Assigned task: For every line in the records below that contains the word "article", add one to a count, and report only that count.

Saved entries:

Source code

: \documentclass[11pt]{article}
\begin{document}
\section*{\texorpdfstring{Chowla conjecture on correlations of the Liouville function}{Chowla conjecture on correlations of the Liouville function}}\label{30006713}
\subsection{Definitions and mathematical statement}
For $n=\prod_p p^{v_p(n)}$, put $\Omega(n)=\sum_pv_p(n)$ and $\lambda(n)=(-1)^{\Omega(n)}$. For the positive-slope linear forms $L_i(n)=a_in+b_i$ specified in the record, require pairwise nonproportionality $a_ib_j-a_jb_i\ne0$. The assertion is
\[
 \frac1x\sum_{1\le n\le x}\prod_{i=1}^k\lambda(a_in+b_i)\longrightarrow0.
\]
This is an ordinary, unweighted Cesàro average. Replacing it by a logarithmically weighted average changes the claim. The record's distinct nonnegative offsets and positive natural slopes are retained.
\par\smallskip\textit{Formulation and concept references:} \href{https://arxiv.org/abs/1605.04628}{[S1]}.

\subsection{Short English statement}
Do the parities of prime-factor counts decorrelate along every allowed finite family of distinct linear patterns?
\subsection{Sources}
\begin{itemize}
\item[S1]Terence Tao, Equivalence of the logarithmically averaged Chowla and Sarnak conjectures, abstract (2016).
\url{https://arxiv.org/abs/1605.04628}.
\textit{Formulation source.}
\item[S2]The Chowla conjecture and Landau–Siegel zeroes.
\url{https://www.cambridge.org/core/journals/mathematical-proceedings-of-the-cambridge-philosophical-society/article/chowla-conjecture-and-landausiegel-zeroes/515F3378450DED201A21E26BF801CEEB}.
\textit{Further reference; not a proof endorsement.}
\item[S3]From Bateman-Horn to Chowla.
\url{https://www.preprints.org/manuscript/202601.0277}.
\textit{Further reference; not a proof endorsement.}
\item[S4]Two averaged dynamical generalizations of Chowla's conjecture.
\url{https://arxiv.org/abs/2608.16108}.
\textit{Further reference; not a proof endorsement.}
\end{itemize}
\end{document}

==

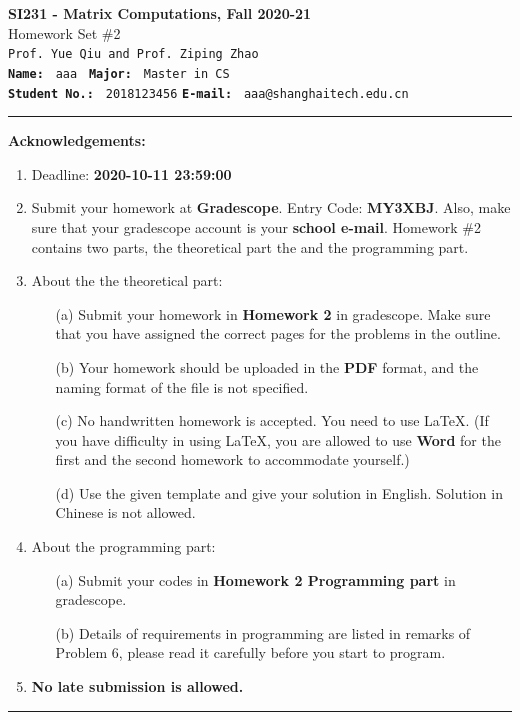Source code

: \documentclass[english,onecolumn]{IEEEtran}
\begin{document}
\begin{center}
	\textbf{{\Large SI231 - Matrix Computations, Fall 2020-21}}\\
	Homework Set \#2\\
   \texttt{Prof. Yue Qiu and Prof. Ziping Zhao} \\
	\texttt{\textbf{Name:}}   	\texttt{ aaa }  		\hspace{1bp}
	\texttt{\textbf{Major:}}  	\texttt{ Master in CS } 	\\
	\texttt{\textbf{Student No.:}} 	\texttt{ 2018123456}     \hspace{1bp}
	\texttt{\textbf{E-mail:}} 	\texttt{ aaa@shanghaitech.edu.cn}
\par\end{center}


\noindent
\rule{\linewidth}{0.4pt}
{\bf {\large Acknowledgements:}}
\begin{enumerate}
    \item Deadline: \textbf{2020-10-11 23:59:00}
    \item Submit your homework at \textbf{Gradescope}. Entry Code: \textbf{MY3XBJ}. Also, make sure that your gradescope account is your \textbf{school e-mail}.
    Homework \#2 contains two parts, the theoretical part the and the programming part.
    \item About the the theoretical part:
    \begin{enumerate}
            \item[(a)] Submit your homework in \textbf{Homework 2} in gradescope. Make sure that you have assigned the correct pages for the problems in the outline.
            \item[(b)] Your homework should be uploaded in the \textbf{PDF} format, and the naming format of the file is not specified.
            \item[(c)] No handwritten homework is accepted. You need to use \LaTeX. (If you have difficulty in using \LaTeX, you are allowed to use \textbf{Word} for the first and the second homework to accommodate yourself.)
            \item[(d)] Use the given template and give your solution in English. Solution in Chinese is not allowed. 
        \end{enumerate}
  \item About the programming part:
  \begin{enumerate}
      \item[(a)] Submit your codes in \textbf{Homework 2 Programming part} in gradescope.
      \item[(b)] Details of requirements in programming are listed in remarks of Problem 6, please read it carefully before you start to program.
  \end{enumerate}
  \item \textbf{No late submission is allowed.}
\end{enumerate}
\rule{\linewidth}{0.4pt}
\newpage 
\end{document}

Solution below: 2